Fillip para os ucranianos
O Kremlin pode muito bem usar a revolta para fortalecer ainda mais o aparato de opressão, a única parte do Estado russo que parece funcionar com relativa eficiência.
Ainda desconhecido, o efeito cascata dos eventos do fim de semana sobre as tropas russas de base na Ucrânia, cujo moral já está frágil. Muitos provavelmente se perguntarão mais uma vez pelo que estão lutando, à medida que a contraofensiva ucraniana ganha ritmo.
E, claro, o episódio é apenas um estímulo para os ucranianos. Um oficial militar ucraniano foi mostrado de forma provocativa nas mídias sociais comendo pipoca enquanto observava os acontecimentos na Rússia.

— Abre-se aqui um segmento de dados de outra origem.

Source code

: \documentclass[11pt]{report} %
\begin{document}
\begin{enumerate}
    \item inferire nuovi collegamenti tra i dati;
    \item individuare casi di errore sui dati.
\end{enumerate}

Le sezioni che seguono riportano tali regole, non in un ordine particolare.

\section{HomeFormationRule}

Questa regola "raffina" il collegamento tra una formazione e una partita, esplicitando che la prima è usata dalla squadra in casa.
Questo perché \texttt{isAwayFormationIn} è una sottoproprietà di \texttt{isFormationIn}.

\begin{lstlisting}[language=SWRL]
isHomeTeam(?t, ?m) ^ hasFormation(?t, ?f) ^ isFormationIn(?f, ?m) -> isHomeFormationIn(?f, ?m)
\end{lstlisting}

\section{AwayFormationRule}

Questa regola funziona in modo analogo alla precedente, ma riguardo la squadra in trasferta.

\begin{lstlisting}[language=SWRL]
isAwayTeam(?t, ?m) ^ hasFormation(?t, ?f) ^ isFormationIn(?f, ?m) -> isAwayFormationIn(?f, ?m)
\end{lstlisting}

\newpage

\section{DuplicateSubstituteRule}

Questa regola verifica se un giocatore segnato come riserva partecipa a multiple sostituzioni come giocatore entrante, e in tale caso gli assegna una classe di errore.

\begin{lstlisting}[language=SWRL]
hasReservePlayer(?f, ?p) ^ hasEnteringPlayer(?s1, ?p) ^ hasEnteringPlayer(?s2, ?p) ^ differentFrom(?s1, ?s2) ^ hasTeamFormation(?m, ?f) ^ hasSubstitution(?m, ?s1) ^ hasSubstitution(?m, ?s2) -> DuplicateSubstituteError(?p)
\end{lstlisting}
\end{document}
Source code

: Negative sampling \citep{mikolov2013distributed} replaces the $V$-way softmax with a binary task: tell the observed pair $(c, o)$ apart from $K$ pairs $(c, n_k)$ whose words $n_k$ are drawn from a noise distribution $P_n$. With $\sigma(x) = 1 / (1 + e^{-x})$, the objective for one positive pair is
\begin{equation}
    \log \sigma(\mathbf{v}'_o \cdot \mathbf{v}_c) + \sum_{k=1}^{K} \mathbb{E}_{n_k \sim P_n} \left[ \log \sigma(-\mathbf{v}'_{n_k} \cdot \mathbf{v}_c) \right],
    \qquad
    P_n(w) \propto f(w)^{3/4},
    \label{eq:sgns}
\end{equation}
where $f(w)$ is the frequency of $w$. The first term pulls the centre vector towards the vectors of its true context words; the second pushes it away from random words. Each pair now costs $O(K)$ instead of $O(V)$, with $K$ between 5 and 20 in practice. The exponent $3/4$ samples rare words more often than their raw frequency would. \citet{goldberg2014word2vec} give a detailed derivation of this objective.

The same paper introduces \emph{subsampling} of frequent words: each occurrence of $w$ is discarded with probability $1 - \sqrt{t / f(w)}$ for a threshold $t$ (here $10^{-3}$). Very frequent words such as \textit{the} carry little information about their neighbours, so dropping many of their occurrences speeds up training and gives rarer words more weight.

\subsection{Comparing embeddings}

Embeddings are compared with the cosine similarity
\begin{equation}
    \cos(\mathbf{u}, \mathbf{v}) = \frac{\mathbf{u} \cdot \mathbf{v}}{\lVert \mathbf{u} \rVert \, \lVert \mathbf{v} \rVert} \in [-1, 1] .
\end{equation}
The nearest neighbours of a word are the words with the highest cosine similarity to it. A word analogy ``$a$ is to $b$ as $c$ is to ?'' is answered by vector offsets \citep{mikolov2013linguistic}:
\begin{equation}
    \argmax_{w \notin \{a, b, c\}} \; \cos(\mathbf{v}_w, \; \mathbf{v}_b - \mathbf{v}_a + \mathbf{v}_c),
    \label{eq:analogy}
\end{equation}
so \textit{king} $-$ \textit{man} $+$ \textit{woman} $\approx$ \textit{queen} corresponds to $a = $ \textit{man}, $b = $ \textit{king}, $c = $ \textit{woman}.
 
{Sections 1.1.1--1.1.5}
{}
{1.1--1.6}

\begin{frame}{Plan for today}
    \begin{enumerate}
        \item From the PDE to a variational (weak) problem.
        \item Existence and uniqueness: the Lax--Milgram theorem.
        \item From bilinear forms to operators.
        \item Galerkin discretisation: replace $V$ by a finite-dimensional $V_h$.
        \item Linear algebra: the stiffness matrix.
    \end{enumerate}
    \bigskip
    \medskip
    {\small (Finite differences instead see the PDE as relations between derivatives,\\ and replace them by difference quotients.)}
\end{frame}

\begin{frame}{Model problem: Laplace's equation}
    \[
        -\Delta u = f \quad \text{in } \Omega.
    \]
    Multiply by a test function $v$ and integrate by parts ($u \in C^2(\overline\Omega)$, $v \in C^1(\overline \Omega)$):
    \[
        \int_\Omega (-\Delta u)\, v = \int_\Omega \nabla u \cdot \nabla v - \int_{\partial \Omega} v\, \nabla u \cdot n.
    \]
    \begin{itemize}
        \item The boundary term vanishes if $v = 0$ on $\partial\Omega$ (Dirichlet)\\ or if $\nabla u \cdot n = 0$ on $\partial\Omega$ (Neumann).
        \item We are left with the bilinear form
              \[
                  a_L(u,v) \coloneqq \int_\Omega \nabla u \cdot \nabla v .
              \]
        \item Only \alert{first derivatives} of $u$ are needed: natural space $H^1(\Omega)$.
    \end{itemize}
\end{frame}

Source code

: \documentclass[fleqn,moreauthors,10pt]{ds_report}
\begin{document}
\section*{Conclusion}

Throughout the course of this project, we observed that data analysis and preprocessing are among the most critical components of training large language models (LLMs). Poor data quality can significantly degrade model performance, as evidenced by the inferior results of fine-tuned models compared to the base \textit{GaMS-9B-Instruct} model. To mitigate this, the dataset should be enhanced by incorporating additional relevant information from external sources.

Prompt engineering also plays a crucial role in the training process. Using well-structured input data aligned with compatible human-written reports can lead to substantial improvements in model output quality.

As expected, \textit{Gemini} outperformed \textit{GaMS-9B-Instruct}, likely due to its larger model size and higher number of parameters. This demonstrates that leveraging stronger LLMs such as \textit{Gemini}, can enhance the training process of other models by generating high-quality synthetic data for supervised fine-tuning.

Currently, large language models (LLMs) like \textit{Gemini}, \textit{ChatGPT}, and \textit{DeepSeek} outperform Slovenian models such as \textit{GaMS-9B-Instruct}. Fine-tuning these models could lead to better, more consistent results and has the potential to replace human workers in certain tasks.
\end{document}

Podolyak diz que “Prigozhin humilhou Putin/o Estado e mostrou que não há mais o monopólio da violência”, e passou a zombar do estado russo como uma “estrutura frágil mantida unida pela inércia em uma asa e uma oração”.
É claro que é uma hipérbole, mas enquanto a contraofensiva da Ucrânia luta para ganhar impulso, a perspectiva (ainda que fraca) de uma ameaça interna a Putin é provavelmente um pensamento reconfortante.
Quanto a Prigozhin, visto pela última vez apertando a mão de admiradores ao deixar Rostov: seu paradeiro atual é desconhecido. Mas supondo que ele esteja inteiro, é provável que ele volte. Sua empresa de gerenciamento disse à CNN que responderia a perguntas assim que voltasse a se comunicar.
“O instrumento de Prigozhin é o Telegram. Putin é famoso por não estar na Internet; ele aparentemente não entende de mídia social. Grande erro”, diz o biógrafo de Stalin, Stephen Kotkin.
Quanto ao quadro geral, o Kremlin de Putin “permaneceu, e continua sendo, viável enquanto não houver alternativa política”, acrescenta Kotkin. “Agora, podemos ver o quão vazio é o regime. Putin involuntariamente lançou um teste de estresse de seu próprio regime”.